A formal request has been sent to the Libyan Government requesting access to the country for police and prosecutors involved in the Lockerbie bombing investigation, the Crown Office said.
The investigators hope to examine information and documents relating to lines of inquiry.
The Libyan National Transitional Council has previously confirmed to the UK Government that it will assist the ongoing criminal investigation, and agreed to allow officers from Dumfries and Galloway Police to travel to Libya.
A total of 270 people were killed when Pan Am Flight 103 exploded over Lockerbie on December 21 1988.
Abdelbaset al Megrahi is the only man to have been convicted of the atrocity and he was sentenced to life imprisonment in 2001.
He was released on compassionate grounds in August 2009 after he was diagnosed with terminal cancer and returned to Libya.
Scotland's top law officer the Lord Advocate, Frank Mulholland QC, and the Chief Constable of Dumfries and Galloway Constabulary, Pat Shearer, met UK families of the Lockerbie victims in London today to update them on the development.
Scottish prosecutors and Scottish and US law enforcement representatives also attended the meeting.
The Crown Office said that as it remains a joint investigation, both Scottish and US investigators were "heavily involved" in preparing the request.
A further meeting with other UK families is scheduled to take place in the near future in Glasgow.
Mr Mulholland met US families on December 21 last year following the memorial ceremony at Arlington in the US.

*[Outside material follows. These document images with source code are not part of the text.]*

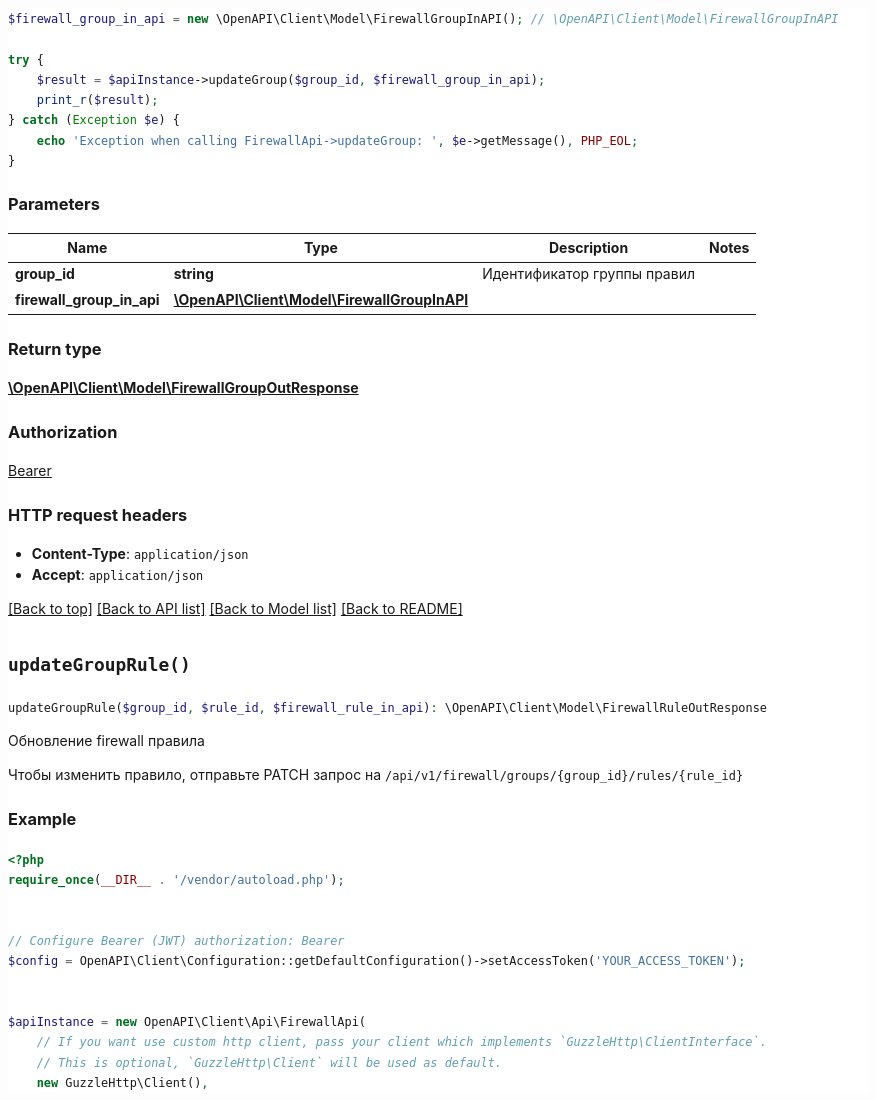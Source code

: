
 ```php
$firewall_group_in_api = new \OpenAPI\Client\Model\FirewallGroupInAPI(); // \OpenAPI\Client\Model\FirewallGroupInAPI

try {
    $result = $apiInstance->updateGroup($group_id, $firewall_group_in_api);
    print_r($result);
} catch (Exception $e) {
    echo 'Exception when calling FirewallApi->updateGroup: ', $e->getMessage(), PHP_EOL;
}
```

### Parameters

| Name | Type | Description  | Notes |
| ------------- | ------------- | ------------- | ------------- |
| **group_id** | **string**| Идентификатор группы правил | |
| **firewall_group_in_api** | [**\OpenAPI\Client\Model\FirewallGroupInAPI**](../Model/FirewallGroupInAPI.md)|  | |

### Return type

[**\OpenAPI\Client\Model\FirewallGroupOutResponse**](../Model/FirewallGroupOutResponse.md)

### Authorization

[Bearer](../../README.md#Bearer)

### HTTP request headers

- **Content-Type**: `application/json`
- **Accept**: `application/json`

[[Back to top]](#) [[Back to API list]](../../README.md#endpoints)
[[Back to Model list]](../../README.md#models)
[[Back to README]](../../README.md)

## `updateGroupRule()`

```php
updateGroupRule($group_id, $rule_id, $firewall_rule_in_api): \OpenAPI\Client\Model\FirewallRuleOutResponse
```

Обновление firewall правила

Чтобы изменить правило, отправьте PATCH запрос на `/api/v1/firewall/groups/{group_id}/rules/{rule_id}`

### Example

```php
<?php
require_once(__DIR__ . '/vendor/autoload.php');


// Configure Bearer (JWT) authorization: Bearer
$config = OpenAPI\Client\Configuration::getDefaultConfiguration()->setAccessToken('YOUR_ACCESS_TOKEN');


$apiInstance = new OpenAPI\Client\Api\FirewallApi(
    // If you want use custom http client, pass your client which implements `GuzzleHttp\ClientInterface`.
    // This is optional, `GuzzleHttp\Client` will be used as default.
    new GuzzleHttp\Client(),
```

Last month Dumfries and Galloway Constabulary, the police force investigating the Lockerbie bombing, said it has increased the number of officers involved in the inquiry in light of the regime change in Libya.
Dumfries and Galloway officers met Libyan defector Musa Kusa last April.
Former foreign minister Mr Kusa is believed to have been an intelligence officer at the time of the Lockerbie bombing.
When Megrahi was released doctors estimated he had three months to live, but he is still alive.